Your assignment:
Quote the records exactly, starting at the first line and stopping after the line with "- 🔭 Working"; skip the pictures.

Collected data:
○ ○ ○ ○ ○
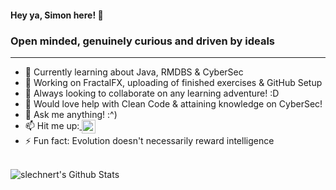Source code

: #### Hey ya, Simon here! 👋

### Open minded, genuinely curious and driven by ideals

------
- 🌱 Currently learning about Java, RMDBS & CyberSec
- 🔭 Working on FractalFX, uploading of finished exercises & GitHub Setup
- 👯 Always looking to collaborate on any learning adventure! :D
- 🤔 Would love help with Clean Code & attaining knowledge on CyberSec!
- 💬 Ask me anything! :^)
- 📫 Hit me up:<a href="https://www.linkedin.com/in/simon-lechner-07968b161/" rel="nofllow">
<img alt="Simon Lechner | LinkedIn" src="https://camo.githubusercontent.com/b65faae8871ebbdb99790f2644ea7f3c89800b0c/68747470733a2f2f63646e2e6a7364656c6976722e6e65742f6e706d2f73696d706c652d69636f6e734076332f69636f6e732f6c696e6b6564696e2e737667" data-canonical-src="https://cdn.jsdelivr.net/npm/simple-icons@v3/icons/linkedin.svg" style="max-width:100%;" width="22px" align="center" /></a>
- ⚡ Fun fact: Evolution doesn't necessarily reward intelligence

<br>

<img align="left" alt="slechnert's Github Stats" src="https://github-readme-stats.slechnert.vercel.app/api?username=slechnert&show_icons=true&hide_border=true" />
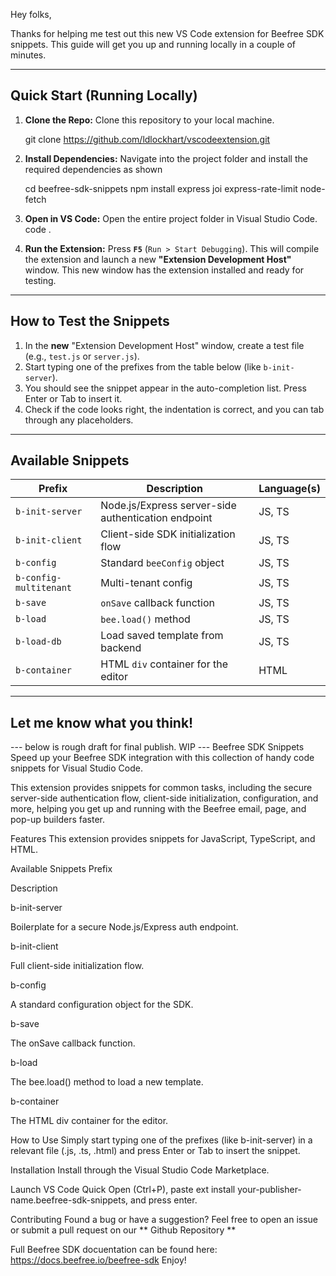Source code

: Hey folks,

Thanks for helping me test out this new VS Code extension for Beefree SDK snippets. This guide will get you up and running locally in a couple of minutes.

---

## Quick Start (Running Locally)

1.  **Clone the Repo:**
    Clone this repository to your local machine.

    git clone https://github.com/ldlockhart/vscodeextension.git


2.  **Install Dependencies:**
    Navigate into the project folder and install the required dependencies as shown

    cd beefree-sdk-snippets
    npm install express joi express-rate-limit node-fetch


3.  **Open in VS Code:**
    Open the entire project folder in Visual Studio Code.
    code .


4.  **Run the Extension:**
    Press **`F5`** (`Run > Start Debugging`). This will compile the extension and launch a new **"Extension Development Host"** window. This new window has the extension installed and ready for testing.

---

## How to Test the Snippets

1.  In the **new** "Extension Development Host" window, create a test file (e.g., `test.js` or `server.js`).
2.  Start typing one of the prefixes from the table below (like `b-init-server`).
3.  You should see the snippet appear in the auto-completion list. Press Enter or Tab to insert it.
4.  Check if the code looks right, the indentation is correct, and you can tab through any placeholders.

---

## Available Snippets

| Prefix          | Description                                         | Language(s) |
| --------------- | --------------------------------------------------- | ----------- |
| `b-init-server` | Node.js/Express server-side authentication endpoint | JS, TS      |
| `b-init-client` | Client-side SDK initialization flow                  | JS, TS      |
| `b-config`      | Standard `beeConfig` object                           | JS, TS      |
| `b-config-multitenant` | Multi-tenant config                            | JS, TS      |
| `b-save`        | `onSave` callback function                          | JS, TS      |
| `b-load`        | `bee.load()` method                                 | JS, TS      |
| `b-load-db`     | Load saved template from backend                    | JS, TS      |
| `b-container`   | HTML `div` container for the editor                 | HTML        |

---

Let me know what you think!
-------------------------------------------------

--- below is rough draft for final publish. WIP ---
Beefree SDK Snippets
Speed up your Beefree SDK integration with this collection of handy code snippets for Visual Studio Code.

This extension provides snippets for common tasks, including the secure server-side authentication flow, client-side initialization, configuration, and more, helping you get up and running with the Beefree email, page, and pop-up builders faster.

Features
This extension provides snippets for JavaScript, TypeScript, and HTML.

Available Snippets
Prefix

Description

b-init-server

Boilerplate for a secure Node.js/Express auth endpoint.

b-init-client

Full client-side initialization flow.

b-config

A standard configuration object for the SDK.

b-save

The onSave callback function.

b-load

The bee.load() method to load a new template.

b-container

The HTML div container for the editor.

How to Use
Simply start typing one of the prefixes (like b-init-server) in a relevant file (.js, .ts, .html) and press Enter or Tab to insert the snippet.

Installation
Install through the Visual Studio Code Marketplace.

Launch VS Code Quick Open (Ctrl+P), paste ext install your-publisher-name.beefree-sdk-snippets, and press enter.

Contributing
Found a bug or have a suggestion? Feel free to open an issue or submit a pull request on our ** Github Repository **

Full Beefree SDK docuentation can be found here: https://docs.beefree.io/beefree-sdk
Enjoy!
○ ○ ○ ○ ○
Reply to the exercise:
Source code

: #### Hey ya, Simon here! 👋

### Open minded, genuinely curious and driven by ideals

------
- 🌱 Currently learning about Java, RMDBS & CyberSec
- 🔭 Working on FractalFX, uploading of finished exercises & GitHub Setup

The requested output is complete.